[Dataset entries]
-*-*-

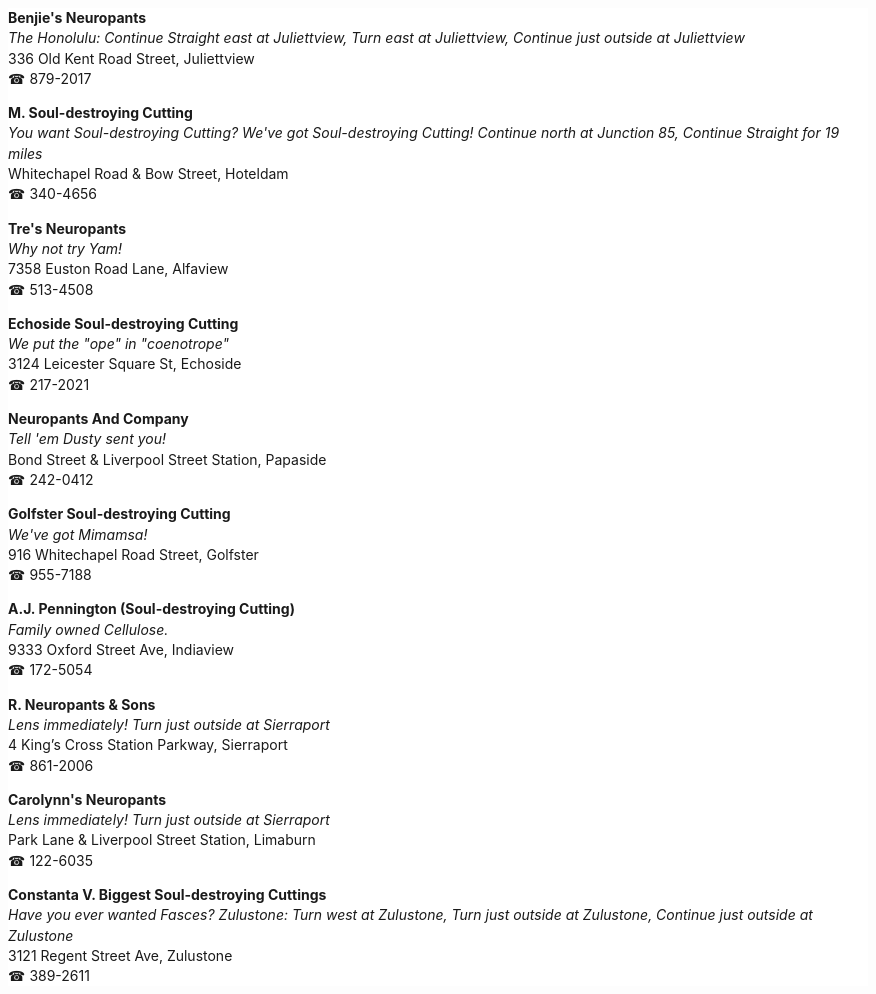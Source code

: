 **Benjie's Neuropants**  
_The Honolulu: Continue Straight east at Juliettview, Turn east at Juliettview, Continue just outside at Juliettview_  
336 Old Kent Road Street, Juliettview  
☎ 879-2017

**M. Soul-destroying Cutting**  
_You want Soul-destroying Cutting? We've got Soul-destroying Cutting! 
Continue north at Junction 85, Continue Straight for 19 miles_  
Whitechapel Road & Bow Street, Hoteldam  
☎ 340-4656

**Tre's Neuropants**  
_Why not try Yam!_  
7358 Euston Road Lane, Alfaview  
☎ 513-4508

**Echoside Soul-destroying Cutting**  
_We put the "ope" in "coenotrope"_  
3124 Leicester Square St, Echoside  
☎ 217-2021

**Neuropants And Company**  
_Tell 'em Dusty sent you!_  
Bond Street & Liverpool Street Station, Papaside  
☎ 242-0412

**Golfster Soul-destroying Cutting**  
_We've got Mimamsa!_  
916 Whitechapel Road Street, Golfster  
☎ 955-7188

**A.J. Pennington (Soul-destroying Cutting)**  
_Family owned Cellulose._  
9333 Oxford Street Ave, Indiaview  
☎ 172-5054

**R. Neuropants & Sons**  
_Lens immediately! 
Turn just outside at Sierraport_  
4 King’s Cross Station Parkway, Sierraport  
☎ 861-2006

**Carolynn's Neuropants**  
_Lens immediately! 
Turn just outside at Sierraport_  
Park Lane & Liverpool Street Station, Limaburn  
☎ 122-6035

**Constanta V. Biggest Soul-destroying Cuttings**  
_Have you ever wanted Fasces? 
Zulustone: Turn west at Zulustone, Turn just outside at Zulustone, Continue just outside at Zulustone_  
3121 Regent Street Ave, Zulustone  
☎ 389-2611
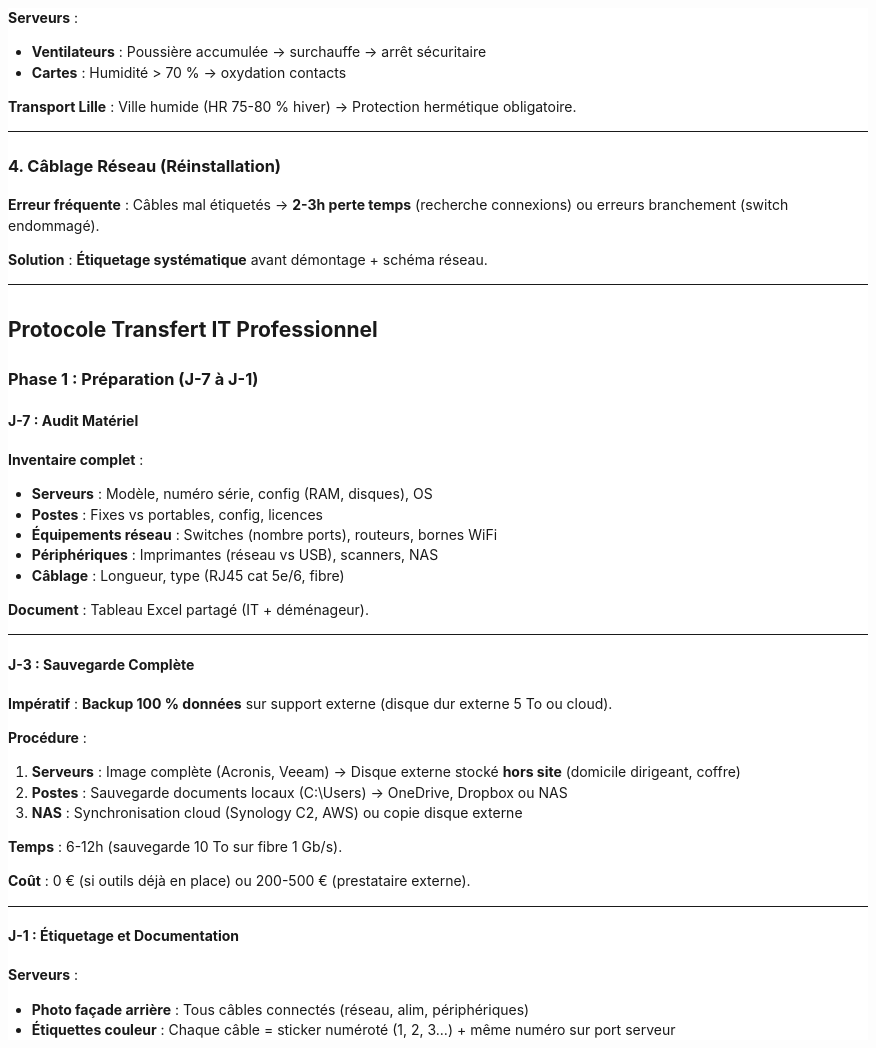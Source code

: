 **Serveurs** :
- **Ventilateurs** : Poussière accumulée → surchauffe → arrêt sécuritaire
- **Cartes** : Humidité > 70 % → oxydation contacts

**Transport Lille** : Ville humide (HR 75-80 % hiver) → Protection hermétique obligatoire.

---

### 4. Câblage Réseau (Réinstallation)

**Erreur fréquente** : Câbles mal étiquetés → **2-3h perte temps** (recherche connexions) ou erreurs branchement (switch endommagé).

**Solution** : **Étiquetage systématique** avant démontage + schéma réseau.

---

## Protocole Transfert IT Professionnel

### Phase 1 : Préparation (J-7 à J-1)

#### J-7 : Audit Matériel

**Inventaire complet** :
- **Serveurs** : Modèle, numéro série, config (RAM, disques), OS
- **Postes** : Fixes vs portables, config, licences
- **Équipements réseau** : Switches (nombre ports), routeurs, bornes WiFi
- **Périphériques** : Imprimantes (réseau vs USB), scanners, NAS
- **Câblage** : Longueur, type (RJ45 cat 5e/6, fibre)

**Document** : Tableau Excel partagé (IT + déménageur).

---

#### J-3 : Sauvegarde Complète

**Impératif** : **Backup 100 % données** sur support externe (disque dur externe 5 To ou cloud).

**Procédure** :
1. **Serveurs** : Image complète (Acronis, Veeam) → Disque externe stocké **hors site** (domicile dirigeant, coffre)
2. **Postes** : Sauvegarde documents locaux (C:\Users\) → OneDrive, Dropbox ou NAS
3. **NAS** : Synchronisation cloud (Synology C2, AWS) ou copie disque externe

**Temps** : 6-12h (sauvegarde 10 To sur fibre 1 Gb/s).

**Coût** : 0 € (si outils déjà en place) ou 200-500 € (prestataire externe).

---

#### J-1 : Étiquetage et Documentation

**Serveurs** :
- **Photo façade arrière** : Tous câbles connectés (réseau, alim, périphériques)
- **Étiquettes couleur** : Chaque câble = sticker numéroté (1, 2, 3...) + même numéro sur port serveur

-*-*-

## What needs to be done
Your task is to set down the records shown above exactly, minus any pictures.

## Finished task
Source code

: **Benjie's Neuropants**  
_The Honolulu: Continue Straight east at Juliettview, Turn east at Juliettview, Continue just outside at Juliettview_  
336 Old Kent Road Street, Juliettview  
☎ 879-2017

**M. Soul-destroying Cutting**  
_You want Soul-destroying Cutting? We've got Soul-destroying Cutting! 
Continue north at Junction 85, Continue Straight for 19 miles_  
Whitechapel Road & Bow Street, Hoteldam  
☎ 340-4656

**Tre's Neuropants**  
_Why not try Yam!_  
7358 Euston Road Lane, Alfaview  
☎ 513-4508

**Echoside Soul-destroying Cutting**  
_We put the "ope" in "coenotrope"_  
3124 Leicester Square St, Echoside  
☎ 217-2021

**Neuropants And Company**  
_Tell 'em Dusty sent you!_  
Bond Street & Liverpool Street Station, Papaside  
☎ 242-0412

**Golfster Soul-destroying Cutting**  
_We've got Mimamsa!_  
916 Whitechapel Road Street, Golfster  
☎ 955-7188

**A.J. Pennington (Soul-destroying Cutting)**  
_Family owned Cellulose._  
9333 Oxford Street Ave, Indiaview  
☎ 172-5054

**R. Neuropants & Sons**  
_Lens immediately! 
Turn just outside at Sierraport_  
4 King’s Cross Station Parkway, Sierraport  
☎ 861-2006

**Carolynn's Neuropants**  
_Lens immediately! 
Turn just outside at Sierraport_  
Park Lane & Liverpool Street Station, Limaburn  
☎ 122-6035

**Constanta V. Biggest Soul-destroying Cuttings**  
_Have you ever wanted Fasces? 
Zulustone: Turn west at Zulustone, Turn just outside at Zulustone, Continue just outside at Zulustone_  
3121 Regent Street Ave, Zulustone  
☎ 389-2611
Source code

: **Serveurs** :
- **Ventilateurs** : Poussière accumulée → surchauffe → arrêt sécuritaire
- **Cartes** : Humidité > 70 % → oxydation contacts

**Transport Lille** : Ville humide (HR 75-80 % hiver) → Protection hermétique obligatoire.

---

### 4. Câblage Réseau (Réinstallation)

**Erreur fréquente** : Câbles mal étiquetés → **2-3h perte temps** (recherche connexions) ou erreurs branchement (switch endommagé).

**Solution** : **Étiquetage systématique** avant démontage + schéma réseau.

---

## Protocole Transfert IT Professionnel

### Phase 1 : Préparation (J-7 à J-1)

#### J-7 : Audit Matériel

**Inventaire complet** :
- **Serveurs** : Modèle, numéro série, config (RAM, disques), OS
- **Postes** : Fixes vs portables, config, licences
- **Équipements réseau** : Switches (nombre ports), routeurs, bornes WiFi
- **Périphériques** : Imprimantes (réseau vs USB), scanners, NAS
- **Câblage** : Longueur, type (RJ45 cat 5e/6, fibre)

**Document** : Tableau Excel partagé (IT + déménageur).

---

#### J-3 : Sauvegarde Complète

**Impératif** : **Backup 100 % données** sur support externe (disque dur externe 5 To ou cloud).

**Procédure** :
1. **Serveurs** : Image complète (Acronis, Veeam) → Disque externe stocké **hors site** (domicile dirigeant, coffre)
2. **Postes** : Sauvegarde documents locaux (C:\Users\) → OneDrive, Dropbox ou NAS
3. **NAS** : Synchronisation cloud (Synology C2, AWS) ou copie disque externe

**Temps** : 6-12h (sauvegarde 10 To sur fibre 1 Gb/s).

**Coût** : 0 € (si outils déjà en place) ou 200-500 € (prestataire externe).

---

#### J-1 : Étiquetage et Documentation

**Serveurs** :
- **Photo façade arrière** : Tous câbles connectés (réseau, alim, périphériques)
- **Étiquettes couleur** : Chaque câble = sticker numéroté (1, 2, 3...) + même numéro sur port serveur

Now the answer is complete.